Guild of Oregon Woodworkers

7634 SW 34th Avenue Portland, OR 97219

Waterproof / Water resistant sealant

  • 20 Feb 2014 3:30 PM
    Message # 1502512
    Deleted user
    Waterproof finishing was brought up in last night's meeting. I had to make sure I remembered the additive before bringing it in..

    For a short time I read everything I could on more natural finishing. And some people suggest a 20-25% turpentine, 75-80% boiled beeswax for a waterproof finish. (I considered using a natural cold pressed oil, but have not yet.)

    I can't personally say if it would need continued application, or if it would waterPROOF, such as in standing water. But logically it should help to make a piece water resistant.

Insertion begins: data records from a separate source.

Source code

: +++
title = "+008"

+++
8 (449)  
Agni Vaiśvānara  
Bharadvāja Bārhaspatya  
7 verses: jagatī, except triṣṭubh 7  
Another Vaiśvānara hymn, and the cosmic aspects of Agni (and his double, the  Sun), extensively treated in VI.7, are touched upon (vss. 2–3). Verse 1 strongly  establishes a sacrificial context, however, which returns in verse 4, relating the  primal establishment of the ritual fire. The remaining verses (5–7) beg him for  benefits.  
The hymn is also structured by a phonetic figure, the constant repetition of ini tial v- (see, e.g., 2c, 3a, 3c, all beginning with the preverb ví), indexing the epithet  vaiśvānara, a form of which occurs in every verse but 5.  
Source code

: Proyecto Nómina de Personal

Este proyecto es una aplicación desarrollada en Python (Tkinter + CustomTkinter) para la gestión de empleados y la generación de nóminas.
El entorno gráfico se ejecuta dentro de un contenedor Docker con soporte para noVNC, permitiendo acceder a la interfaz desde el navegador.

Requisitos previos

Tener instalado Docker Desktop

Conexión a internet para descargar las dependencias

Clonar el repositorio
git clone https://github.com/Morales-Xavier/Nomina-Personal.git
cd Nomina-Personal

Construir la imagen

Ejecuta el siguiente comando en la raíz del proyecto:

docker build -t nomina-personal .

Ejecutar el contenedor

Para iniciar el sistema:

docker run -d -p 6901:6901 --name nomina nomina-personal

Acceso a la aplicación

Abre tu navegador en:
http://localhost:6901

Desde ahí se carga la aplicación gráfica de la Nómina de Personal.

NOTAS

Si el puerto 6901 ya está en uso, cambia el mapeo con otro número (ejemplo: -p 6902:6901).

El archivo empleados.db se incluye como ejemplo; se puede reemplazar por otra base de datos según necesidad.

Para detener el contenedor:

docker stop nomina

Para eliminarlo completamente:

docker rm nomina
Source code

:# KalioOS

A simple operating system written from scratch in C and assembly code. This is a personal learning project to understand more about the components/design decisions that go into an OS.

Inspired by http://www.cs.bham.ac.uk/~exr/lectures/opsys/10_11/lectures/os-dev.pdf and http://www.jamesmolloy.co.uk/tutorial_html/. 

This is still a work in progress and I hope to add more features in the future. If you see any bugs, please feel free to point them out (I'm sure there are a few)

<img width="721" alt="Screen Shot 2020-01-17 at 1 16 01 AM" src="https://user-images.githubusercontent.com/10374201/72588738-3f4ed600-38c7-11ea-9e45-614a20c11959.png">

    Has anyone else tried using this in Oregon weather?
  • 06 Mar 2014 3:58 PM
    Reply # 1512476 on 1502512
    HI Jerod, THis is Julie Niemeyer. Talk to Jim Madaras. He has an outdoor finish that I cannot remember the name but I plan on trying it out on some mahogany chairs that will be outdoors. He uses it commercially and it is from Texas but I've seen his chairs and they are beautiful
  • 29 Mar 2014 10:51 AM
    Reply # 1527539 on 1502512
    Hi all thanks for the ideas here.

    I built a cabinet for plants this past summer that has unfortunately succumbed to the Oregon weather somewhat.  

    Here are some pictures.  

    I used Sealfin Aquaspar for most surfaces and System 3 two-part epoxy in areas where I thought there would be standing water (basically the horizontal surfaces). 

    The epoxy surfaces look good except where water has seeped under.  The epoxy was an incredible pain to apply: the wood off-gasses upon application -- particularly in the middle of the day when it's warm -- and forms lots of bubbles.  Anything that touched the epoxy could not be cleaned and had to be disposable -- generated lots of waste.  However, the surface seems to be truly sealed after just a couple of coats.

    The Sealfin was easy to apply but has allowed water through particularly in areas of heavy grain.  I applied at least four coats to most surfaces, but that just wasn't enough. 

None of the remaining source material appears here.